Mais uma vez ressoa a voz do Conselheiro Behrens. Prestemos-lhe atenção! Talvez seja a
última vez que a ouçamos. Até mesmo esta história deve ter um fim; já se prolongou por
bastante tempo, ou melhor: o tempo do seu conteúdo vai se precipitando de tal forma que
também a sua duração musical está na iminência de se esgotar. Assim pode ser que não se nos
ofereça mais nenhuma oportunidade para escutar as alegres cadências da pitoresca linguagem de
Radamanto.
– Castorp, meu velho – disse ele –, o senhor se aborrece. Diariamente vejo como anda
entediado. O mau humor está escrito na sua cara. O senhor é um sujeito blasé, Castorp. Tem sido
mimado por experiências sensacionais, e quando não lhe apresentamos todos os dias uma
novidade de primeira ordem, torce o nariz e resmunga contra a época das vacas magras. Tenho
ou não tenho razão?
Hans Castorp permaneceu calado, e em face desta atitude é de supor que realmente
reinassem trevas no seu interior.
– Tenho razão como sempre – respondeu Behrens à sua própria pergunta. – Olhe,
cidadão carrancudo, antes de espalhar por aqui o veneno do descontentamento alemão, deveria
dar-se conta de que absolutamente não se acha abandonado por Deus e pelos homens, mas que
as autoridades velam pelo seu bem, velam sem cessar; sim, senhor! e não param de procurar
meios de diverti-lo. O velho Behrens está a postos. E agora vamos deixar de brincadeiras, meu
filho. Tive uma ideia para resolver o seu caso, ocorreu-me uma coisa nas minhas noites de vigília.
A gente poderia falar de uma inspiração. Com efeito, espero muito da minha idéia, quer dizer,
espero nada mais nada menos do que a desintoxicação do senhor e o seu regresso triunfal para
muito mais cedo do que pensa.
“Está arregalando os olhos, heim?”, prosseguiu, depois de uma pausa bem calculada, se
bem que Hans Castorp absolutamente não arregalasse os olhos, mas o fitasse com uma expressão
entre sonolenta e distraída. “Não pode imaginar o que o velho Behrens quer dizer com isso.
Quero dizer é o seguinte: há no seu interior qualquer coisa que não está certa, Castorp. Isso não
pode ter escapado à sua prezada inteligência. Não está certa, no sentido de que os seus
fenômenos de intoxicação há muito tempo não correspondem ao estado local, que
incontestavelmente melhorou muito. Não é apenas desde ontem que esse fato me dá que pensar.

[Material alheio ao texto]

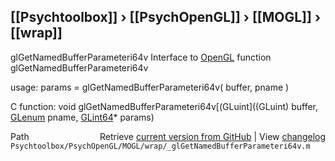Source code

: ## [[Psychtoolbox]] &#8250; [[PsychOpenGL]] &#8250; [[MOGL]] &#8250; [[wrap]]

glGetNamedBufferParameteri64v  Interface to [OpenGL](OpenGL) function glGetNamedBufferParameteri64v  
  
usage:  params = glGetNamedBufferParameteri64v( buffer, pname )  
  
C function:  void glGetNamedBufferParameteri64v[(GLuint]((GLuint) buffer, [GLenum](GLenum) pname, [GLint64](GLint64)\* params)  




<div class="code_header" style="text-align:right;">
  <span style="float:left;">Path&nbsp;&nbsp;</span> <span class="counter">Retrieve <a href=
  "https://raw.github.com/Psychtoolbox-3/Psychtoolbox-3/beta/Psychtoolbox/PsychOpenGL/MOGL/wrap/_glGetNamedBufferParameteri64v.m">current version from GitHub</a> | View <a href=
  "https://github.com/Psychtoolbox-3/Psychtoolbox-3/commits/beta/Psychtoolbox/PsychOpenGL/MOGL/wrap/_glGetNamedBufferParameteri64v.m">changelog</a></span>
</div>
<div class="code">
  <code>Psychtoolbox/PsychOpenGL/MOGL/wrap/_glGetNamedBufferParameteri64v.m</code>
</div>

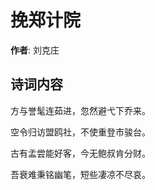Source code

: # 挽郑计院

**作者**: 刘克庄

## 诗词内容

方与誉髦连茹进，忽然避弋下乔来。

空令归访盟鸥社，不使重登市骏台。

古有孟尝能好客，今无鲍叔肯分财。

吾衰难秉铭幽笔，短些凄凉不尽哀。

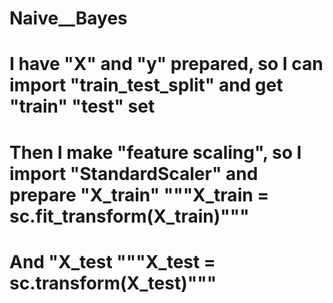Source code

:# Naive__Bayes
# I have "X" and "y" prepared, so I can import "train_test_split" and get "train" "test" set
# Then I make "feature scaling", so I import "StandardScaler" and prepare "X_train" """X_train  = sc.fit_transform(X_train)""" 
# And "X_test """X_test = sc.transform(X_test)"""
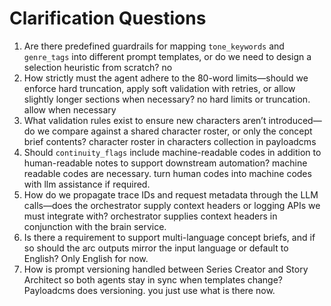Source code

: # Clarification Questions

1. Are there predefined guardrails for mapping `tone_keywords` and `genre_tags` into different prompt templates, or do we need to design a selection heuristic from scratch? no
2. How strictly must the agent adhere to the 80-word limits—should we enforce hard truncation, apply soft validation with retries, or allow slightly longer sections when necessary? no hard limits or truncation. allow when necessary
3. What validation rules exist to ensure new characters aren’t introduced—do we compare against a shared character roster, or only the concept brief contents? character roster  in characters collection in payloadcms
4. Should `continuity_flags` include machine-readable codes in addition to human-readable notes to support downstream automation? machine readable codes are necessary. turn human codes into machine codes with llm assistance if required.
5. How do we propagate trace IDs and request metadata through the LLM calls—does the orchestrator supply context headers or logging APIs we must integrate with?
orchestrator supplies context headers in conjunction with the brain service.
6. Is there a requirement to support multi-language concept briefs, and if so should the arc outputs mirror the input language or default to English?
Only English for now.
7. How is prompt versioning handled between Series Creator and Story Architect so both agents stay in sync when templates change? Payloadcms does versioning. you just use what is there now.

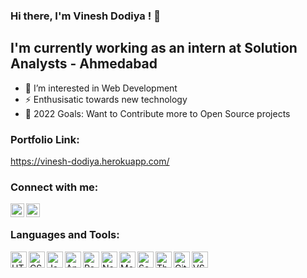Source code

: ### Hi there, I'm Vinesh Dodiya ! 👋

## I'm currently working as an intern at Solution Analysts - Ahmedabad


- 👀 I’m interested in Web Development
- ⚡ Enthusisatic towards new technology 
- 🥅 2022 Goals: Want to Contribute more to Open Source projects

### Portfolio Link:
https://vinesh-dodiya.herokuapp.com/



### Connect with me:


[<img align="left" alt="ishika-tailor | LinkedIn" width="22px" src="https://cdn.jsdelivr.net/npm/simple-icons@v3/icons/linkedin.svg" />][linkedin]
[<img align="left" alt="ishika-tailor | Twitter" width="22px" src="https://cdn.jsdelivr.net/npm/simple-icons@v3/icons/twitter.svg" />][twitter]

<br />

### Languages and Tools:

<img align="left" alt="HTML5" width="26px" src="https://user-images.githubusercontent.com/65213787/176353280-96fe65f4-0deb-40a7-be0b-25e2bff6bd4c.png" />
<img align="left" alt="CSS3" width="26px" src="https://user-images.githubusercontent.com/65213787/176353683-fa488915-69ea-47fe-8ae0-1f557265e57f.png" />
<img align="left" alt="JavaScript" width="26px" src="https://user-images.githubusercontent.com/65213787/176353793-36afa3c1-1f8a-44ea-b0a8-70b773ded143.png" />
<img align="left" alt="Angular" width="26px" src="https://user-images.githubusercontent.com/65213787/176354833-66962fe9-127b-4c38-94dd-fabe2b36456d.png" />
<img align="left" alt="React" width="26px" src="https://user-images.githubusercontent.com/65213787/176354927-c4ee22ec-8aea-4022-9965-8d56ddf7973d.png" />
<img align="left" alt="Node JS" width="26px" src="https://user-images.githubusercontent.com/65213787/176355015-364d3ccb-28b0-45e2-8825-8c3759a86f65.png" />
<img align="left" alt="MongoDB" width="26px" src="https://user-images.githubusercontent.com/65213787/176355128-02645fc0-4721-410f-a3a7-22ced1f53ae1.png" />
<img align="left" alt="SocketIO" width="26px" src="https://user-images.githubusercontent.com/65213787/176355219-9edf5133-5e01-42f5-8256-06451b5fd4a9.png" />
<img align="left" alt="ThreeJS" width="26px" src="https://user-images.githubusercontent.com/65213787/176355324-eabd64a5-3faa-4e17-ab33-186e1a45456a.png" />
<img align="left" alt="GitHub" width="26px" src="https://user-images.githubusercontent.com/65213787/176355450-d76a8e37-5693-4a7f-b464-74418cdf2f4a.png" />
<img align="left" alt="VSCode" width="26px" src="https://user-images.githubusercontent.com/65213787/176355489-ee2a7642-65a8-4fb7-810c-3efc1fe76fe8.png" />

[twitter]: https://twitter.com/vinesh_dodiya
[linkedin]:https://www.linkedin.com/in/vinesh-dodiya/
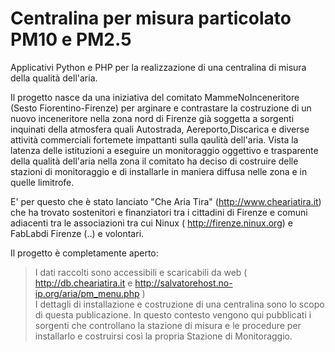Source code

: # Centralina per misura particolato PM10 e PM2.5

Applicativi Python e PHP per la realizzazione di una centralina di misura della qualità dell'aria.

Il progetto nasce da una iniziativa del comitato MammeNoInceneritore (Sesto Fiorentino-Firenze) per arginare e contrastare la costruzione di un nuovo inceneritore nella zona nord di Firenze già soggetta a sorgenti inquinati della atmosfera quali Autostrada, Aereporto,Discarica e diverse attività commerciali fortemete impattanti sulla qaulità dell'aria.
Vista la latenza delle istituzioni a eseguire un monitoraggio oggettivo e trasparente della qualità dell'aria nella zona il comitato ha deciso di costruire delle stazioni di monitoraggio e di installarle in maniera diffusa nelle zona e in quelle limitrofe. 

E' per questo che è stato lanciato  "Che Aria Tira"  (http://www.cheariatira.it) che ha trovato sostenitori e finanziatori tra i cittadini di Firenze e comuni adiacenti tra le associazioni tra cui Ninux ( http://firenze.ninux.org) e FabLabdi Firenze   (..)  e volontari. 

Il progetto è completamente aperto: 

> I dati raccolti sono accessibili e scaricabili da web ( http://db.cheariatira.it e http://salvatorehost.no-ip.org/aria/pm_menu.php )  
> I dettagli di installazione e costruzione di una centralina sono lo scopo di questa publicazione.
In questo contesto vengono qui pubblicati i sorgenti che controllano la stazione di misura e le procedure per installarlo e costruirsi così la propria Stazione di Monitoraggio.

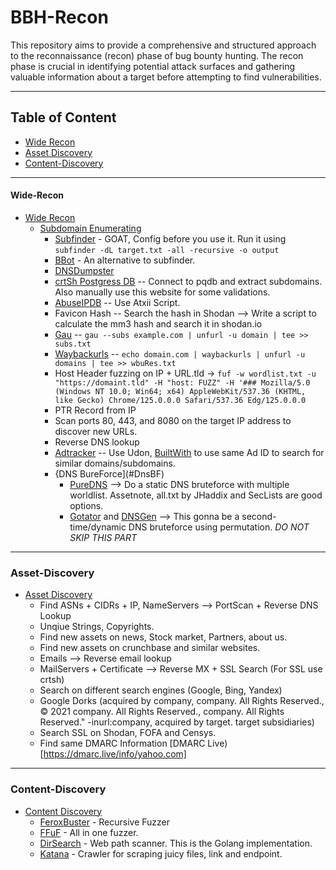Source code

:# BBH-Recon
This repository aims to provide a comprehensive and structured approach to the reconnaissance (recon) phase of bug bounty hunting. The recon phase is crucial in identifying potential attack surfaces and gathering valuable 
information about a target before attempting to find vulnerabilities.
___
## Table of Content
- [Wide Recon](#Wide-Recon)
- [Asset Discovery](#Asset-Discovery)
-  [Content-Discovery](#Content-Discovery)

___
#### Wide-Recon
- [Wide Recon](#WideRecon)
    - [Subdomain Enumerating](#Subdomain_Enumerating)
        - [Subfinder](https://github.com/projectdiscovery/subfinder) - GOAT, Config before you use it. Run it using `subfinder -dL target.txt -all -recursive -o output`
        - [BBot](https://github.com/blacklanternsecurity/bbot) - An alternative to subfinder.
        - [DNSDumpster](https://dnsdumpster.com/)
        - [crtSh Postgress DB](https://github.com/RemmyNine/Methodology/blob/main/crtsh.sh) -- Connect to pqdb and extract subdomains. Also manually use this website for some validations.
        - [AbuseIPDB](https://github.com/atxiii/small-tools-for-hunters/tree/main/abuse-ip) -- Use Atxii Script.
        - Favicon Hash -- Search the hash in Shodan --> Write a script to calculate the mm3 hash and search it in shodan.io
        - [Gau](https://github.com/lc/gau) --  `gau --subs example.com | unfurl -u domain | tee >> subs.txt`
        - [Waybackurls](https://github.com/tomnomnom/waybackurls) -- `echo domain.com | waybackurls | unfurl -u domains |‌ tee >> wbuRes.txt`
        - Host Header fuzzing on IP + URL.tld -> `fuf -w wordlist.txt -u "https://domaint.tld" -H "host: FUZZ" -H '### Mozilla/5.0 (Windows NT 10.0; Win64; x64) AppleWebKit/537.36 (KHTML, like Gecko) Chrome/125.0.0.0 Safari/537.36 Edg/125.0.0.0`
        - PTR Record from IP
        - Scan ports 80, 443, and 8080 on the target IP address to discover new URLs.
        - Reverse DNS lookup
        - [Adtracker](https://github.com/dhn/udon) -- Use Udon, [BuiltWith](https://builtwith.com/) to use same Ad ID to search for similar domains/subdomains.
      - {DNS BureForce](#DnsBF)
          - [PureDNS](https://github.com/d3mondev/puredns) --> Do a static DNS bruteforce with multiple worldlist. Assetnote, all.txt by JHaddix and SecLists are good options.
          - [Gotator](https://github.com/Josue87/gotator) and [DNSGen](https://github.com/AlephNullSK/dnsgen) --> This gonna be a second-time/dynamic DNS bruteforce using permutation. *DO NOT SKIP THIS PART*
___

### Asset-Discovery

- [Asset Discovery](#AssetDiscovery)
    - Find ASNs + CIDRs + IP, NameServers --> PortScan + Reverse DNS Lookup
    - Unqiue Strings, Copyrights.
    - Find new assets on news, Stock market, Partners, about us.
    - Find new assets on crunchbase and similar websites.
    - Emails --> Reverse email lookup
    - MailServers + Certificate --> Reverse MX + SSL Search (For SSL use crtsh)
    - Search on different search engines (Google, Bing, Yandex)
    - Google Dorks (acquired by company, company. All Rights Reserved., © 2021 company. All Rights Reserved., company. All Rights Reserved." -inurl:company, acquired by target. target subsidiaries)
    - Search SSL on Shodan, FOFA and Censys.
    - Find same DMARC Information [DMARC Live)[https://dmarc.live/info/yahoo.com]
___

### Content-Discovery
- [Content Discovery](#Content_Discovery)
    - [FeroxBuster](https://github.com/epi052/feroxbuster) - Recursive Fuzzer
    - [FFuF](https://github.com/ffuf/ffuf) - All in one fuzzer.
    - [DirSearch](https://github.com/evilsocket/dirsearch) - Web path scanner. This is the Golang implementation.
    - [Katana](https://github.com/projectdiscovery/katana) - Crawler for scraping juicy files, link and endpoint.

Temos aqui a sua última radiografia... Vamos olhar esse troço contra a luz. Como o senhor está
vendo, nem os piores resmungões e pessimistas, para usar uma das expressões prediletas do
nosso imperador, poderiam encontrar aqui muitos defeitos. Alguns focos acham-se
completamente resolvidos, a área diminuiu e tem contornos mais nítidos, o que, como o senhor
na sua sabedoria não ignora, indica a cura progressiva. Esse estado de coisas não explica a
irregularidade da sua temperatura doméstica, meu caro rapaz. E o médico vê-se na obrigação de
procurar outras causas.”
Um movimento de cabeça de Hans Castorp evidenciou um esforço moderado de mostrar
alguma curiosidade cortês.
– Pois é, meu caro Castorp, sem dúvida pensa o senhor agora que o velho Behrens deve
admitir ter cometido um erro no tratamento. Nesse caso, o senhor estaria redondamente
enganado e julgaria mal tanto a situação como o velho Behrens. O seu tratamento não foi errado;
apenas pode ser que a sua orientação tenha sido unilateral. Cheguei a ventilar a possibilidade de
os seus sintomas não terem, desde o começo, a sua origem exclusiva na tuberculosis; e isso porque
hoje me parece improvável que ainda continuem tendo a sua origem nela. Deve existir uma outra
fonte de perturbações. A meu ver, o senhor tem “cocos”...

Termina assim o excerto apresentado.